Licença dentro da franquia precisa de regras de qualidade

Manual de identidade, aprovação de publicidade e padrões de apresentação protegem uniformidade. Se cada unidade modifica logotipo e sinal livremente, a rede perde consistência e pode enfraquecer prova de uso do ativo.

A licença de marca explica a camada de autorização. Na franquia, ela precisa conversar com obrigações operacionais e com encerramento do contrato.

Saída do franqueado é momento crítico

Placas, domínio, perfis, materiais e anúncios devem deixar de sugerir vínculo após o término. O contrato precisa prever desidentificação, devolução de materiais e transição digital. Isso reduz necessidade de disputa por uso indevido depois da rescisão.

Expansão internacional exige outra arquitetura

Registro brasileiro não garante cobertura fora do país. Antes de ofertar franquia internacional, avalie registro internacional ou depósitos nacionais relevantes, além da lei de franquia de cada mercado.

O portfólio deve acompanhar a rede

Novos produtos, serviços e submarcas podem exigir pedidos adicionais.
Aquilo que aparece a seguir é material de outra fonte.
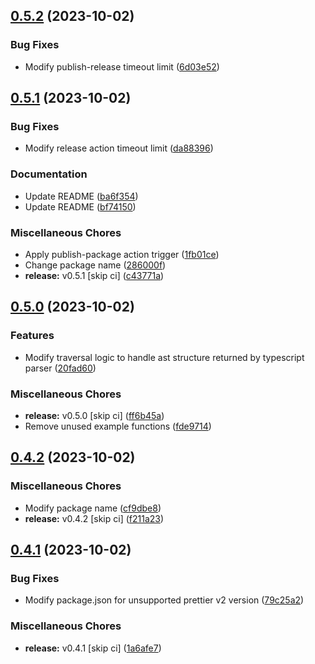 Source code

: ## [0.5.2](https://github.com/youthfulhps/prettier-plugin-korean-spell-checker/compare/v0.5.1...v0.5.2) (2023-10-02)


### Bug Fixes

* Modify publish-release timeout limit ([6d03e52](https://github.com/youthfulhps/prettier-plugin-korean-spell-checker/commit/6d03e522972ba0e91143b614d0c3575518ab5c29))

## [0.5.1](https://github.com/youthfulhps/prettier-plugin-korean-spell-checker/compare/v0.5.0...v0.5.1) (2023-10-02)


### Bug Fixes

* Modify release action timeout limit ([da88396](https://github.com/youthfulhps/prettier-plugin-korean-spell-checker/commit/da88396d86727906af49d7deea8dff64944b6946))


### Documentation

* Update README ([ba6f354](https://github.com/youthfulhps/prettier-plugin-korean-spell-checker/commit/ba6f3548d8ba9b51c3c9e282cdf625f9ff1519bc))
* Update README ([bf74150](https://github.com/youthfulhps/prettier-plugin-korean-spell-checker/commit/bf74150575a5d48ef4edaff0d79ad663a3fb9f94))


### Miscellaneous Chores

* Apply publish-package action trigger ([1fb01ce](https://github.com/youthfulhps/prettier-plugin-korean-spell-checker/commit/1fb01ced77a59e7af89392ce1d7a4e4f990d1d34))
* Change package name ([286000f](https://github.com/youthfulhps/prettier-plugin-korean-spell-checker/commit/286000feb3e88295ea4f88b54616ac830ee5e248))
* **release:** v0.5.1 [skip ci] ([c43771a](https://github.com/youthfulhps/prettier-plugin-korean-spell-checker/commit/c43771a6bc8d8120083d83c997af6726f8b22490))

## [0.5.0](https://github.com/youthfulhps/prettier-plugin-korean-spell-checker/compare/v0.4.2...v0.5.0) (2023-10-02)


### Features

* Modify traversal logic to handle ast structure returned by typescript parser ([20fad60](https://github.com/youthfulhps/prettier-plugin-korean-spell-checker/commit/20fad6046417b8042935f9d2e83722cf5696de6e))


### Miscellaneous Chores

* **release:** v0.5.0 [skip ci] ([ff6b45a](https://github.com/youthfulhps/prettier-plugin-korean-spell-checker/commit/ff6b45a83dc9e60d8c49b60af29e909033a62b69))
* Remove unused example functions ([fde9714](https://github.com/youthfulhps/prettier-plugin-korean-spell-checker/commit/fde97146590933f5b8a1acfcd08fd3d37dd61c60))

## [0.4.2](https://github.com/youthfulhps/prettier-plugin-korean-spell-checker/compare/v0.4.1...v0.4.2) (2023-10-02)


### Miscellaneous Chores

* Modify package name ([cf9dbe8](https://github.com/youthfulhps/prettier-plugin-korean-spell-checker/commit/cf9dbe80c5e62907647ae179d116c7a7ee655091))
* **release:** v0.4.2 [skip ci] ([f211a23](https://github.com/youthfulhps/prettier-plugin-korean-spell-checker/commit/f211a231322b277be5b96ed68d74d03c178f177a))

## [0.4.1](https://github.com/youthfulhps/prettier-plugin-korean-spell-checker/compare/v0.4.0...v0.4.1) (2023-10-02)


### Bug Fixes

* Modify package.json for unsupported prettier v2 version ([79c25a2](https://github.com/youthfulhps/prettier-plugin-korean-spell-checker/commit/79c25a259c55897d8d33af987b77ecb0ab5ecdb1))


### Miscellaneous Chores

* **release:** v0.4.1 [skip ci] ([1a6afe7](https://github.com/youthfulhps/prettier-plugin-korean-spell-checker/commit/1a6afe780f9f314af172b5f348498da91241293e))

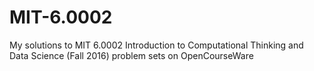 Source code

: # MIT-6.0002
My solutions to MIT 6.0002 Introduction to Computational Thinking and Data Science (Fall 2016) problem sets on OpenCourseWare
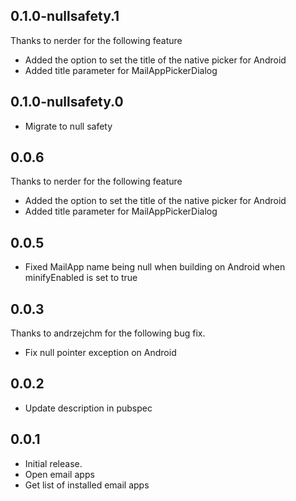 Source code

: ## 0.1.0-nullsafety.1
Thanks to nerder for the following feature

* Added the option to set the title of the native picker for Android
* Added title parameter for MailAppPickerDialog

## 0.1.0-nullsafety.0

* Migrate to null safety

## 0.0.6
Thanks to nerder for the following feature

* Added the option to set the title of the native picker for Android
* Added title parameter for MailAppPickerDialog

## 0.0.5

* Fixed MailApp name being null when building on Android when minifyEnabled is set to true

## 0.0.3
Thanks to andrzejchm for the following bug fix.

* Fix null pointer exception on Android

## 0.0.2

* Update description in pubspec

## 0.0.1

* Initial release.
* Open email apps
* Get list of installed email apps
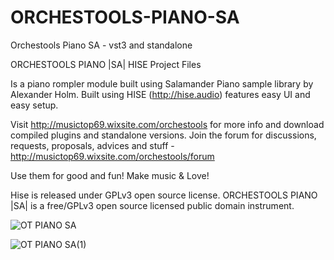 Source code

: 
# ORCHESTOOLS-PIANO-SA
Orchestools Piano SA - vst3 and standalone

ORCHESTOOLS PIANO |SA|
HISE Project Files

Is a piano rompler module built using Salamander Piano sample library by Alexander Holm. Built using HISE (http://hise.audio) features easy UI and easy setup. 

Visit http://musictop69.wixsite.com/orchestools for more info and download compiled plugins and standalone versions. Join the forum for discussions, requests, proposals, advices and stuff - http://musictop69.wixsite.com/orchestools/forum

Use them for good and fun! Make music & Love!

Hise is released under GPLv3 open source license. ORCHESTOOLS PIANO |SA| is a free/GPLv3 open source licensed public domain instrument.

![OT PIANO SA](https://user-images.githubusercontent.com/44969792/128868232-c777bb2d-1c22-4514-b889-525a3ba9761f.png)

![OT PIANO SA(1)](https://user-images.githubusercontent.com/44969792/128868265-ddc228b0-4303-4c93-a03b-de011d49766f.png)
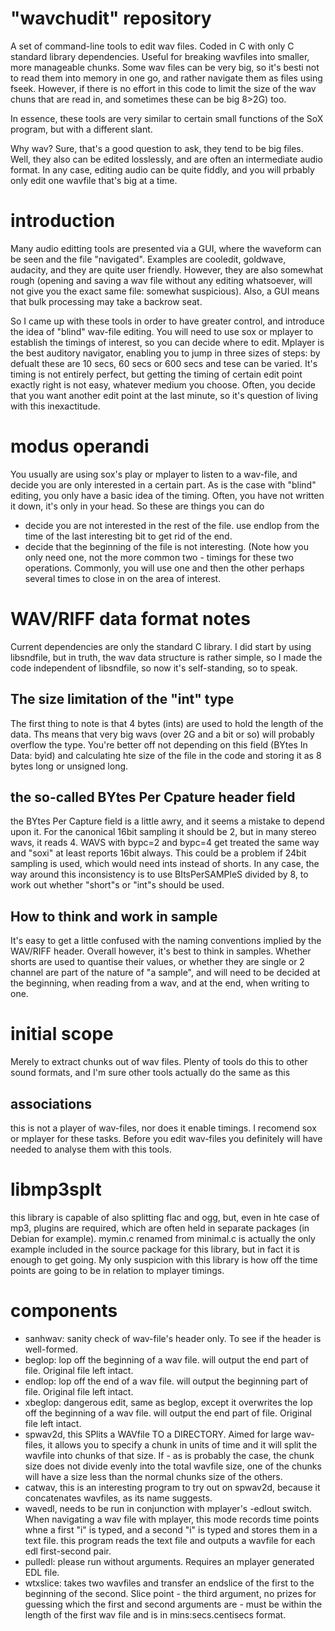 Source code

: # "wavchudit" repository
A set of command-line tools to edit wav files. Coded in C with only C standard library dependencies. Useful for breaking wavfiles into smaller, more manageable chunks. Some wav files can be very big, so it's besti not to read them into memory in one go, and rather navigate them as files using fseek. However, if there is no effort in this code to limit the size of the wav chuns that are read in, and sometimes these can be big 8>2G) too.

In essence, these tools are very similar to certain small functions of the SoX program, but with a different slant.

Why wav? Sure, that's a good question to ask, they tend to be big files. Well, they also can be edited losslessly, and are often
an intermediate audio format. In any case, editing audio can be quite fiddly, and you will prbably only edit one wavfile that's big at a time.

# introduction
Many audio editting tools are presented via a GUI, where the waveform can be seen
and the file "navigated". Examples are cooledit, goldwave, audacity, and they are quite user friendly. However, they
are also somewhat rough (opening and saving a wav file without any editing whatsoever, will not give you the exact same
file: somewhat suspicious). Also, a GUI means that bulk processing may take a backrow seat.

So I came up with these tools in order to have greater control, and introduce the idea of "blind" wav-file editing. You will need to use
sox or mplayer to establish the timings of interest, so you can decide where to edit. Mplayer is the best auditory navigator, enabling you to jump in three sizes of steps: by defualt these are 10 secs, 60 secs or 600 secs and tese can be varied. It's timing is not entirely perfect, but getting the timing of certain edit point exactly right is not easy, whatever medium you choose. Often, you decide that you want another edit point at the last minute, so it's question of living with this inexactitude.

# modus operandi
You usually are using sox's play or mplayer to listen to a wav-file, and decide you are only interested in a certain part. As is the case with "blind" editing, you only have a basic idea of the timing. Often, you have not written it down, it's only in your head. So these are things you can do
* decide you are not interested in the rest of the file. use endlop from the time of the last interesting bit to get rid of the end.
* decide that the beginning of the file is not interesting.
(Note how you only need one, not the more common two - timings for these two operations. Commonly, you will use one and then the other
perhaps several times to close in on the area of interest.

# WAV/RIFF data format notes
Current dependencies are only the standard C library. I did start by using libsndfile, but in truth, the wav data structure is rather simple, so I made the code independent of libsndfile, so now it's self-standing, so to speak.

## The size limitation of the "int" type
The first thing to note is that 4 bytes (ints) are used to hold the length of the data. Ths means that very big wavs (over 2G and a bit or so) will probably overflow the type. You're better off not depending on this field (BYtes In Data: byid) and calculating hte size of the file in the code and storing it as 8 bytes long or unsigned long.

## the so-called BYtes Per Cpature header field
the BYtes Per Capture field is a little awry, and it seems a mistake to depend upon it. For the canonical 16bit sampling it should be 2, but in many stereo wavs, it reads 4. WAVS with bypc=2 and bypc=4 get treated the same way and "soxi" at least reports 16bit always. This could be a problem if 24bit sampling is used, which would need ints instead of shorts. In any case, the way around this inconsistency is to use BItsPerSAMPleS divided by 8, to work out whether "short"s or "int"s should be used.

## How to think and work in sample
It's easy to get a little confused with the naming conventions implied by the WAV/RIFF header. Overall however, it's best to think in samples. Whether shorts are used to quantise their values, or whether they are single or 2 channel are part of the nature of "a sample", and will need to be decided at the beginning, when reading from a wav, and at the end, when writing to one.

# initial scope
Merely to extract chunks out of wav files. Plenty of tools do this to other sound formats,
and I'm sure other tools actually do the same as this

## associations
this is not a player of wav-files, nor does it enable timings. I recomend sox or mplayer for these tasks.
Before you edit wav-files you definitely will have needed to analyse them with this tools.

# libmp3splt
this library is capable of also splitting flac and ogg, but, even in hte case of mp3, plugins are required, which are often held in separate packages (in Debian for example).
mymin.c renamed from minimal.c is actually the only example included in the source package for this library, but in fact it is enough to get going. My only suspicion with
this library is how off the time points are going to be in relation to mplayer timings.


# components
* sanhwav: sanity check of wav-file's header only. To see if the header is well-formed.
* beglop: lop off the beginning of a wav file. will output the end part of file. Original file left intact.
* endlop: lop off the end of a wav file. will output the beginning part of file. Original file left intact.
* xbeglop: dangerous edit, same as beglop, except it overwrites the lop off the beginning of a wav file. will output the end part of file. Original file left intact.
* spwav2d, this SPlits a WAVfile TO a DIRECTORY. Aimed for large wav-files, it allows you to specify a chunk in units of
time and it will split the wavfile into chunks of that size. If - as is probably the case, the chunk size does not divide evenly into the total wavfile size, one of the chunks will have a size less than the normal chunks size of the others.
* catwav, this is an interesting program to try out on spwav2d, because it concatenates wavfiles, as its name suggests.
* wavedl, needs to be run in conjunction with mplayer's -edlout switch. When navigating a wav file with mplayer, this mode records time points whne a first "i" is typed, and a second "i" is typed and stores them in a text file. this program reads the text file and outputs a wavfile for each edl first-second pair.
* pulledl: please run without arguments. Requires an mplayer generated EDL file.
* wtxslice: takes two wavfiles and transfer an endslice of the first to the beginning of the second. Slice point - the third argument, no prizes for guessing which the first and second arguments are - must be within the length of the first wav file and is in mins:secs.centisecs format.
A empresa precisa revisar classes de Nice quando o sistema franqueado se expande, evitando que o contrato comercial cresça mais rápido que a proteção do sinal.

Submarcas e campanhas locais precisam de regra

Franqueados frequentemente querem criar perfis, promoções e nomes de unidade. O contrato deve dizer o que pode ser criado localmente, quem é titular e se ativos digitais serão transferidos ao término. Sem isso, domínio e audiência podem ficar presos a antigo franqueado.
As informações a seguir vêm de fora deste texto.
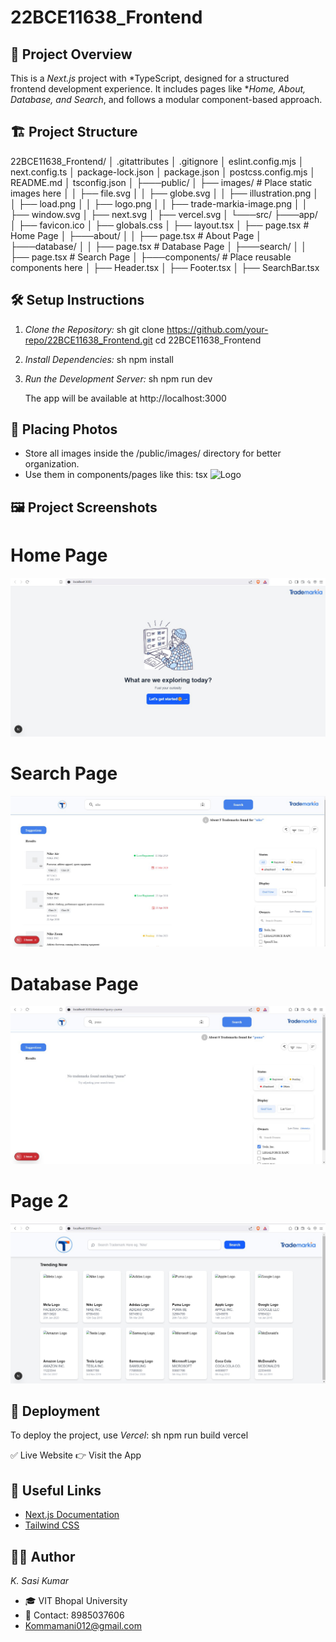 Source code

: # 22BCE11638_Frontend

## 📌 Project Overview
This is a *Next.js* project with *TypeScript, designed for a structured frontend development experience. It includes pages like **Home, About, Database, and Search*, and follows a modular component-based approach.

## 🏗 Project Structure
22BCE11638_Frontend/
│   .gitattributes
│   .gitignore
│   eslint.config.mjs
│   next.config.ts
│   package-lock.json
│   package.json
│   postcss.config.mjs
│   README.md
│   tsconfig.json
│
├───public/
│   ├── images/              # Place static images here
│   │   ├── file.svg
│   │   ├── globe.svg
│   │   ├── illustration.png
│   │   ├── load.png
│   │   ├── logo.png
│   │   ├── trade-markia-image.png
│   │   ├── window.svg
│   ├── next.svg
│   ├── vercel.svg
│
└───src/
    ├───app/
    │   ├── favicon.ico
    │   ├── globals.css
    │   ├── layout.tsx
    │   ├── page.tsx  # Home Page
    │   ├───about/
    │   │   ├── page.tsx  # About Page
    │   ├───database/
    │   │   ├── page.tsx  # Database Page
    │   ├───search/
    │   │   ├── page.tsx  # Search Page
    │
    ├───components/           # Place reusable components here
    │   ├── Header.tsx
    │   ├── Footer.tsx
    │   ├── SearchBar.tsx


## 🛠 Setup Instructions
1. *Clone the Repository:*
   sh
   git clone https://github.com/your-repo/22BCE11638_Frontend.git
   cd 22BCE11638_Frontend
   

2. *Install Dependencies:*
   sh
   npm install
   

3. *Run the Development Server:*
   sh
   npm run dev
   
   The app will be available at http://localhost:3000

## 📂 Placing Photos
- Store all images inside the /public/images/ directory for better organization.
- Use them in components/pages like this:
  tsx
  <img src="/images/logo.png" alt="Logo" className="h-10" />
  

## 🖼 Project Screenshots
# Home Page
![Home Page](Working%20Images/Image%201.png)

# Search Page
![Search Page](Working%20Images/Image%202.png)

# Database Page
![Database Page](Working%20Images/Image%203.png)

# Page 2
![Database Page](Working%20Images/Image%204.png)


## 🚀 Deployment
To deploy the project, use *Vercel*:
sh
npm run build
vercel

✅ Live Website
👉 Visit the App

## 🔗 Useful Links
- [Next.js Documentation](https://nextjs.org/docs)
- [Tailwind CSS](https://tailwindcss.com/docs)

## 👨‍💻 Author
*K. Sasi Kumar*
- 🎓 VIT Bhopal University
- 📧 Contact: 8985037606 
- Kommamani012@gmail.com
Uso da marca por fornecedores também precisa de autorização

Fabricante de uniforme, agência e gráfica recebem arquivos e podem reproduzir o sinal. Permissão deve ser limitada à execução do contrato e conter dever de confidencialidade quando houver materiais internos.

Crise de reputação é risco marcário e contratual

Conduta de uma unidade pode afetar percepção de toda a rede. Padrões de compliance, comunicação e resposta a crise ajudam o franqueador a proteger valor do sinal sem transformar controle de marca em interferência operacional incompatível com a estrutura contratual.
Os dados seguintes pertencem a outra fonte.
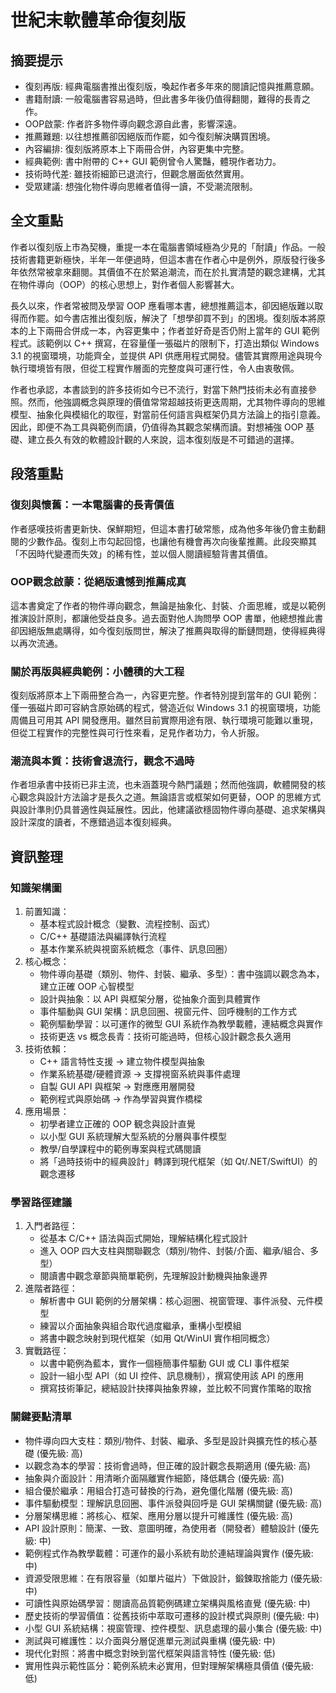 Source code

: # 世紀末軟體革命復刻版

## 摘要提示
- 復刻再版: 經典電腦書推出復刻版，喚起作者多年來的閱讀記憶與推薦意願。
- 書籍耐讀: 一般電腦書容易過時，但此書多年後仍值得翻閱，難得的長青之作。
- OOP啟蒙: 作者許多物件導向觀念源自此書，影響深遠。
- 推薦難題: 以往想推薦卻因絕版而作罷，如今復刻解決購買困境。
- 內容編排: 復刻版將原本上下兩冊合併，內容更集中完整。
- 經典範例: 書中附帶的 C++ GUI 範例曾令人驚豔，體現作者功力。
- 技術時代差: 雖技術細節已退流行，但觀念層面依然實用。
- 受眾建議: 想強化物件導向思維者值得一讀，不受潮流限制。

## 全文重點
作者以復刻版上市為契機，重提一本在電腦書領域極為少見的「耐讀」作品。一般技術書籍更新極快，半年一年便過時，但這本書在作者心中是例外，原版發行後多年依然常被拿來翻閱。其價值不在於緊追潮流，而在於扎實清楚的觀念建構，尤其在物件導向（OOP）的核心思想上，對作者個人影響甚大。

長久以來，作者常被問及學習 OOP 應看哪本書，總想推薦這本，卻因絕版難以取得而作罷。如今書店推出復刻版，解決了「想學卻買不到」的困境。復刻版本將原本的上下兩冊合併成一本，內容更集中；作者並好奇是否仍附上當年的 GUI 範例程式。該範例以 C++ 撰寫，在容量僅一張磁片的限制下，打造出類似 Windows 3.1 的視窗環境，功能齊全，並提供 API 供應用程式開發。儘管其實際用途與現今執行環境皆有限，但從工程實作層面的完整度與可運行性，令人由衷敬佩。

作者也承認，本書談到的許多技術如今已不流行，對當下熱門技術未必有直接參照。然而，他強調概念與原理的價值常常超越技術更迭周期，尤其物件導向的思維模型、抽象化與模組化的取徑，對當前任何語言與框架仍具方法論上的指引意義。因此，即便不為工具與範例而讀，仍值得為其觀念架構而讀。對想補強 OOP 基礎、建立長久有效的軟體設計觀的人來說，這本復刻版是不可錯過的選擇。

## 段落重點
### 復刻與懷舊：一本電腦書的長青價值
作者感嘆技術書更新快、保鮮期短，但這本書打破常態，成為他多年後仍會主動翻閱的少數作品。復刻上市勾起回憶，也讓他有機會再次向後輩推薦。此段突顯其「不因時代變遷而失效」的稀有性，並以個人閱讀經驗背書其價值。

### OOP觀念啟蒙：從絕版遺憾到推薦成真
這本書奠定了作者的物件導向觀念，無論是抽象化、封裝、介面思維，或是以範例推演設計原則，都讓他受益良多。過去面對他人詢問學 OOP 書單，他總想推此書卻因絕版無處購得，如今復刻版問世，解決了推薦與取得的斷鏈問題，使得經典得以再次流通。

### 關於再版與經典範例：小體積的大工程
復刻版將原本上下兩冊整合為一，內容更完整。作者特別提到當年的 GUI 範例：僅一張磁片即可容納含原始碼的程式，營造近似 Windows 3.1 的視窗環境，功能周備且可用其 API 開發應用。雖然目前實際用途有限、執行環境可能難以重現，但從工程實作的完整性與可行性來看，足見作者功力，令人折服。

### 潮流與本質：技術會退流行，觀念不過時
作者坦承書中技術已非主流，也未涵蓋現今熱門議題；然而他強調，軟體開發的核心觀念與設計方法論才是長久之道。無論語言或框架如何更替，OOP 的思維方式與設計準則仍具普適性與延展性。因此，他建議欲穩固物件導向基礎、追求架構與設計深度的讀者，不應錯過這本復刻經典。

## 資訊整理

### 知識架構圖
1. 前置知識： 
   - 基本程式設計概念（變數、流程控制、函式）
   - C/C++ 基礎語法與編譯執行流程
   - 基本作業系統與視窗系統概念（事件、訊息回圈）
2. 核心概念：
   - 物件導向基礎（類別、物件、封裝、繼承、多型）：書中強調以觀念為本，建立正確 OOP 心智模型
   - 設計與抽象：以 API 與框架分層，從抽象介面到具體實作
   - 事件驅動與 GUI 架構：訊息回圈、視窗元件、回呼機制的工作方式
   - 範例驅動學習：以可運作的微型 GUI 系統作為教學載體，連結概念與實作
   - 技術更迭 vs 概念長青：技術可能過時，但核心設計觀念長久適用
3. 技術依賴：
   - C++ 語言特性支援 → 建立物件模型與抽象
   - 作業系統基礎/硬體資源 → 支撐視窗系統與事件處理
   - 自製 GUI API 與框架 → 對應應用層開發
   - 範例程式與原始碼 → 作為學習與實作橋樑
4. 應用場景：
   - 初學者建立正確的 OOP 観念與設計直覺
   - 以小型 GUI 系統理解大型系統的分層與事件模型
   - 教學/自學課程中的範例專案與程式碼閱讀
   - 將「過時技術中的經典設計」轉譯到現代框架（如 Qt/.NET/SwiftUI）的觀念遷移

### 學習路徑建議
1. 入門者路徑：
   - 從基本 C/C++ 語法與函式開始，理解結構化程式設計
   - 進入 OOP 四大支柱與關聯觀念（類別/物件、封裝/介面、繼承/組合、多型）
   - 閱讀書中觀念章節與簡單範例，先理解設計動機與抽象邊界
2. 進階者路徑：
   - 解析書中 GUI 範例的分層架構：核心迴圈、視窗管理、事件派發、元件模型
   - 練習以介面抽象與組合取代過度繼承，重構小型模組
   - 將書中觀念映射到現代框架（如用 Qt/WinUI 實作相同概念）
3. 實戰路徑：
   - 以書中範例為藍本，實作一個極簡事件驅動 GUI 或 CLI 事件框架
   - 設計一組小型 API（如 UI 控件、訊息機制），撰寫使用該 API 的應用
   - 撰寫技術筆記，總結設計抉擇與抽象界線，並比較不同實作策略的取捨

### 關鍵要點清單
- 物件導向四大支柱：類別/物件、封裝、繼承、多型是設計與擴充性的核心基礎 (優先級: 高)
- 以觀念為本的學習：技術會過時，但正確的設計觀念長期適用 (優先級: 高)
- 抽象與介面設計：用清晰介面隔離實作細節，降低耦合 (優先級: 高)
- 組合優於繼承：用組合打造可替換的行為，避免僵化階層 (優先級: 高)
- 事件驅動模型：理解訊息回圈、事件派發與回呼是 GUI 架構關鍵 (優先級: 高)
- 分層架構思維：將核心、框架、應用分層以提升可維護性 (優先級: 高)
- API 設計原則：簡潔、一致、意圖明確，為使用者（開發者）體驗設計 (優先級: 中)
- 範例程式作為教學載體：可運作的最小系統有助於連結理論與實作 (優先級: 中)
- 資源受限思維：在有限容量（如單片磁片）下做設計，鍛鍊取捨能力 (優先級: 中)
- 可讀性與原始碼學習：閱讀高品質範例碼建立架構與風格直覺 (優先級: 中)
- 歷史技術的學習價值：從舊技術中萃取可遷移的設計模式與原則 (優先級: 中)
- 小型 GUI 系統結構：視窗管理、控件模型、訊息處理的最小集合 (優先級: 中)
- 測試與可維護性：以介面與分層促進單元測試與重構 (優先級: 中)
- 現代化對照：將書中概念對映到當代框架與語言特性 (優先級: 低)
- 實用性與示範性區分：範例系統未必實用，但對理解架構極具價值 (優先級: 低)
Due diligence do franqueado deve olhar a própria rede

Antes de comprar unidade ou ingressar, candidato deve conferir situação dos registros, titularidade e disputas relevantes. Marca central com processo frágil muda risco econômico da franquia e deve ser corretamente descrita na documentação pré-contratual.

Território de franquia e território de registro não são a mesma coisa

Contrato pode conceder exclusividade comercial numa cidade ou país, mas proteção marcária depende dos registros pertinentes. Ao expandir, confira se direito acompanha geografia prometida e se existem sinais locais conflitantes.

Manual operacional pode ser também ativo de PI

Processos, textos, fotos e materiais de treinamento podem envolver direito autoral e segredo de negócio. A franquia deve separar o que pode ser reproduzido pelo franqueado do que permanece confidencial e deve ser devolvido no término.

Mudança de identidade precisa de plano para toda a rede

Novo logotipo ou nome exige depósitos, comunicação, troca de fachadas, perfis e contratos. O cronograma deve evitar meses de coexistência desorganizada em que cada unidade usa versão diferente e o portfólio não acompanha nenhuma delas.

Venda do franqueador exige leitura da cadeia de marcas

Comprador da rede precisa receber registros, contratos e ativos digitais suficientes para continuar licenciamento. Se marca está em holding ou pessoa distinta, essa relação deve estar explicitada na transação.

O contrato precisa sobreviver à mudança da rede

Expansão, transferência de unidade, encerramento e alteração da identidade visual devem ter procedimento claro. A proteção da marca depende de regras que continuem executáveis quando a relação comercial muda, e não apenas enquanto franqueador e franqueado estão alinhados.

Perguntas frequentes

A marca precisa estar registrada antes da franquia?

A situação do pedido ou registro deve ser informada e avaliada. Operar rede com proteção incerta aumenta risco contratual e comercial.

A COF substitui o contrato?

Não. A COF informa antecipadamente os elementos legais e econômicos; o contrato disciplina a relação efetiva entre as partes.